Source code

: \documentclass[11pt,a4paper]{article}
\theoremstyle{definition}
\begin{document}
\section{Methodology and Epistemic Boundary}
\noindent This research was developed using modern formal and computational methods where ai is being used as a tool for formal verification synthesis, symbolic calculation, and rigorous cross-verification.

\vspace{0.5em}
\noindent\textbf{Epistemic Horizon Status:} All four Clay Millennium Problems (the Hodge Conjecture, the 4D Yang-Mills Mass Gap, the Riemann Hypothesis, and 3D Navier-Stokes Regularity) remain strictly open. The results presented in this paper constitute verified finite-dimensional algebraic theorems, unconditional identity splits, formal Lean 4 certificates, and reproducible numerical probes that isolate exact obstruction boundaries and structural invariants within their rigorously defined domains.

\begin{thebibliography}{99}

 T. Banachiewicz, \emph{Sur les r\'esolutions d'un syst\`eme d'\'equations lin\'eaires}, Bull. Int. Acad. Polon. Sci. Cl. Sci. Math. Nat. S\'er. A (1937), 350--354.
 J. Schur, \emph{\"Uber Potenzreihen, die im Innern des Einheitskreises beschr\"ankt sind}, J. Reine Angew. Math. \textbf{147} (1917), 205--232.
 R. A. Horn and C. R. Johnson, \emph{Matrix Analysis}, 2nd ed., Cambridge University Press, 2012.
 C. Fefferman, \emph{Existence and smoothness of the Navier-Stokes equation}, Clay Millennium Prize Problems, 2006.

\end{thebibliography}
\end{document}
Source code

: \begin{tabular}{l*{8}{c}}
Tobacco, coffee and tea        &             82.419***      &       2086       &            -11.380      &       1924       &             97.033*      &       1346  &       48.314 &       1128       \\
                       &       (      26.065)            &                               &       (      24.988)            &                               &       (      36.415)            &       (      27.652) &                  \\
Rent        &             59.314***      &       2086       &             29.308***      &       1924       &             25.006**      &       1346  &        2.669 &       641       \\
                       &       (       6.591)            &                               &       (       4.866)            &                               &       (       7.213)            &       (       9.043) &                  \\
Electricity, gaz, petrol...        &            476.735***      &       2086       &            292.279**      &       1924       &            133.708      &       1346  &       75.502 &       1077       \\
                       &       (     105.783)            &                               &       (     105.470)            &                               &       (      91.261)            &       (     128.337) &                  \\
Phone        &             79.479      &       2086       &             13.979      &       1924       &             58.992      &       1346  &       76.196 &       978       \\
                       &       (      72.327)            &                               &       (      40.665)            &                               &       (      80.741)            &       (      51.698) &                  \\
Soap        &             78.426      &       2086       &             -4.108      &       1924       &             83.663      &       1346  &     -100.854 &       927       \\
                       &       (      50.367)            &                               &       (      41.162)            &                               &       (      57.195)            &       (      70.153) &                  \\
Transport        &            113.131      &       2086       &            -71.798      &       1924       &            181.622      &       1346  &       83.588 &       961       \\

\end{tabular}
....................
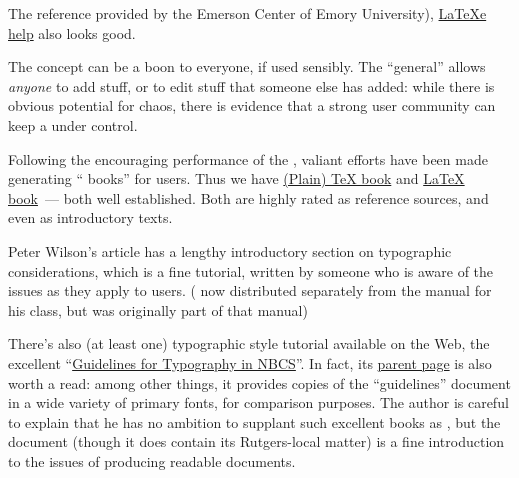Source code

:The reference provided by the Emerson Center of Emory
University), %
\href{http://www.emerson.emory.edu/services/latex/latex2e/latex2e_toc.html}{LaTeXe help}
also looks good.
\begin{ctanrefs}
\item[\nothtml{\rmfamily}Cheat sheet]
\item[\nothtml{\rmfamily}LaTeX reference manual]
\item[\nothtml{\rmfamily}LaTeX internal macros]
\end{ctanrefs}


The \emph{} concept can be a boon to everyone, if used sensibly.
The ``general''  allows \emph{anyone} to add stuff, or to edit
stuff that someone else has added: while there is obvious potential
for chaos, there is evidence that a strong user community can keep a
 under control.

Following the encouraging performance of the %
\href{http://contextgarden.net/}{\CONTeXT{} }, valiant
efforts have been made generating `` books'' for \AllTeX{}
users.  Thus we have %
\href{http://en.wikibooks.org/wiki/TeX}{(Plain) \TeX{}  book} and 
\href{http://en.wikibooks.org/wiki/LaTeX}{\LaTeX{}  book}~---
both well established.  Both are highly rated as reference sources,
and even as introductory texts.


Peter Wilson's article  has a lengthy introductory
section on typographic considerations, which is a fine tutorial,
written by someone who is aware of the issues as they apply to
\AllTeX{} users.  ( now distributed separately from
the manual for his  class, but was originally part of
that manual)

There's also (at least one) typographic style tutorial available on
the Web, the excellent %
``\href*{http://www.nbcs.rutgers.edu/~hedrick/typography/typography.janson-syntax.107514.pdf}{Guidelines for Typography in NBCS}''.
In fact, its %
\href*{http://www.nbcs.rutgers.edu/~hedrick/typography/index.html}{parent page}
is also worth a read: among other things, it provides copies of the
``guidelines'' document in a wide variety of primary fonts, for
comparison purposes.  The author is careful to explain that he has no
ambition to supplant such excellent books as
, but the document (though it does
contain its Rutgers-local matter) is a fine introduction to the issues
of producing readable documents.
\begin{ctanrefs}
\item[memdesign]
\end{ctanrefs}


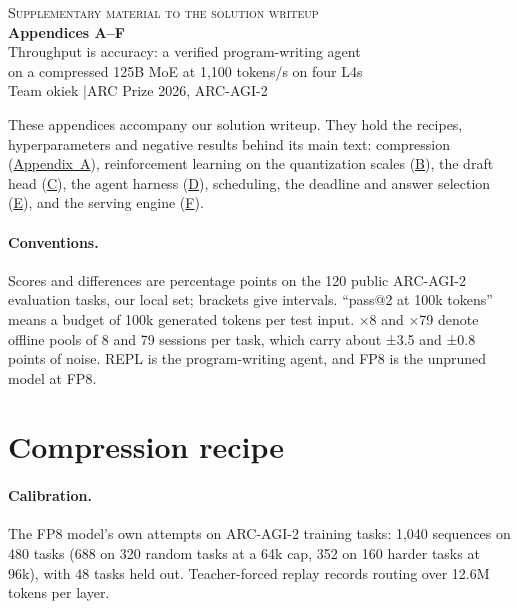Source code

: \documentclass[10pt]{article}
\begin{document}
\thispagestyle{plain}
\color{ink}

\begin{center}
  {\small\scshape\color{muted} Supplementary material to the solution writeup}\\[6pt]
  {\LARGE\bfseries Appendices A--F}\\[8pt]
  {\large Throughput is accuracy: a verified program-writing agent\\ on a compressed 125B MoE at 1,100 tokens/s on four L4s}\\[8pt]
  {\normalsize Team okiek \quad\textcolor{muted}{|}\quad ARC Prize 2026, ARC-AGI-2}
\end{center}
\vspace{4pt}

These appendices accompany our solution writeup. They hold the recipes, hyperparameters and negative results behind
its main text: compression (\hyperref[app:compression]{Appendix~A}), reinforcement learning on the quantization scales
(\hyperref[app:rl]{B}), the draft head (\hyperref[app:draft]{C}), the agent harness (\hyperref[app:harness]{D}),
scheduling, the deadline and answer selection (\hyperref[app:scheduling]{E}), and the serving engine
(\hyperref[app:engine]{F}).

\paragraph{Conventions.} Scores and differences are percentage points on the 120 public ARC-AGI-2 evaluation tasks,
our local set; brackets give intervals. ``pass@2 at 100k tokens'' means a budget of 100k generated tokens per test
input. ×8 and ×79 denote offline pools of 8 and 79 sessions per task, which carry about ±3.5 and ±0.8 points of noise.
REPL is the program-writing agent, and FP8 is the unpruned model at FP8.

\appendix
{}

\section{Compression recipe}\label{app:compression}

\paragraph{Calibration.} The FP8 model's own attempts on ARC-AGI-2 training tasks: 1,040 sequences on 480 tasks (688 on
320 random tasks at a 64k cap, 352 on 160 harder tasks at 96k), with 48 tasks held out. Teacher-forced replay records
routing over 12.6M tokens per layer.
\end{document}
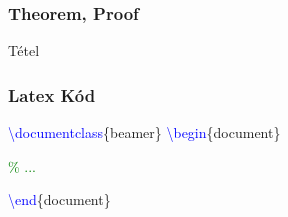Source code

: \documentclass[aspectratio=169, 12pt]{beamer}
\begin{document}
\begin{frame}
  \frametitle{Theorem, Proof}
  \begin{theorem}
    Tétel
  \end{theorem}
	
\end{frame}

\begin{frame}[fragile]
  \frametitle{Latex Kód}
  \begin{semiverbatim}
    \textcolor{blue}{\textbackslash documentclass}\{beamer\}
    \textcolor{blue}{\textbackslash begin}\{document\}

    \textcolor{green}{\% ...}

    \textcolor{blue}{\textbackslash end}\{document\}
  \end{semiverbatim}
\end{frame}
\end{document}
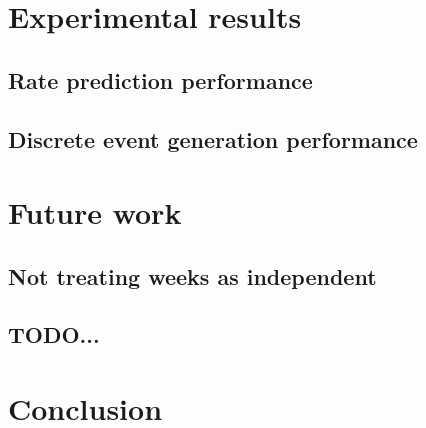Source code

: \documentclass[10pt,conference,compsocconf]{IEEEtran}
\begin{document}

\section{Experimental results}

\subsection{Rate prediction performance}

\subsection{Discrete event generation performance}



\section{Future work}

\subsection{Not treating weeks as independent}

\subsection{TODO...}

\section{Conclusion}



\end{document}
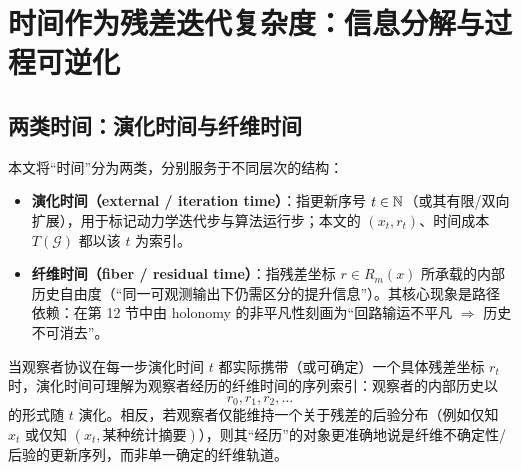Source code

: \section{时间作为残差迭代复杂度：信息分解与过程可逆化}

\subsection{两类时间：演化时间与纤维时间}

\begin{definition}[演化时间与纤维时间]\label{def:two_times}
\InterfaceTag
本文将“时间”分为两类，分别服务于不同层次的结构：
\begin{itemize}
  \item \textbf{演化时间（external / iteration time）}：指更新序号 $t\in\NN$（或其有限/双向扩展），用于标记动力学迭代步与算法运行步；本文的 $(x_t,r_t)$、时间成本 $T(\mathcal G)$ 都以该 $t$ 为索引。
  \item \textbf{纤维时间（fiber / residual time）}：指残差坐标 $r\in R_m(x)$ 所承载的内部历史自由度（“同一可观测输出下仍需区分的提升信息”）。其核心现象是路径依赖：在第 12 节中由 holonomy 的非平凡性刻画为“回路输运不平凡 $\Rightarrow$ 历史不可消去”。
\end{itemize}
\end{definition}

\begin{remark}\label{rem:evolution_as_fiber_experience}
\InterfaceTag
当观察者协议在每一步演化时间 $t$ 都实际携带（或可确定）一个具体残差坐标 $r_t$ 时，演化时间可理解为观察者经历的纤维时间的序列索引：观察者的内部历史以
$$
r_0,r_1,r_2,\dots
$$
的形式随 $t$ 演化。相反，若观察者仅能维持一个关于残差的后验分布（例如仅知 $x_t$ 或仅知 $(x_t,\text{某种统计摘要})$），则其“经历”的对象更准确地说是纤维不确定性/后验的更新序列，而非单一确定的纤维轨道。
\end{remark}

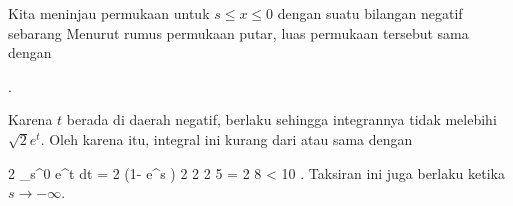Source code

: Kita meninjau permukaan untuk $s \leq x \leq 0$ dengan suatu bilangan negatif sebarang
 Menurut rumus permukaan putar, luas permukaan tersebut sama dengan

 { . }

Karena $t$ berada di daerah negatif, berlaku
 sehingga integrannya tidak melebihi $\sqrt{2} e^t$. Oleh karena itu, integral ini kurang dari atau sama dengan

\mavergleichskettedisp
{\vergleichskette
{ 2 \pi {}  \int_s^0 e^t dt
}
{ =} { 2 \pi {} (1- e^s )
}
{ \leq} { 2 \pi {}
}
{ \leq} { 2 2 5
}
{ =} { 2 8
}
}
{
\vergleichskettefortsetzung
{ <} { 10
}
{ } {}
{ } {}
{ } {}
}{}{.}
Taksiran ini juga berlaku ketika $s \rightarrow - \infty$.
....................
== WHAT YOU WILL DO ==
One stretch of the lines above is wanted, from the line that contains "In fact, its %" through the line that contains "(though it does". Output it exactly.

== ANSWER BELOW ==
In fact, its %
\href*{http://www.nbcs.rutgers.edu/~hedrick/typography/index.html}{parent page}
is also worth a read: among other things, it provides copies of the
``guidelines'' document in a wide variety of primary fonts, for
comparison purposes.  The author is careful to explain that he has no
ambition to supplant such excellent books as
, but the document (though it does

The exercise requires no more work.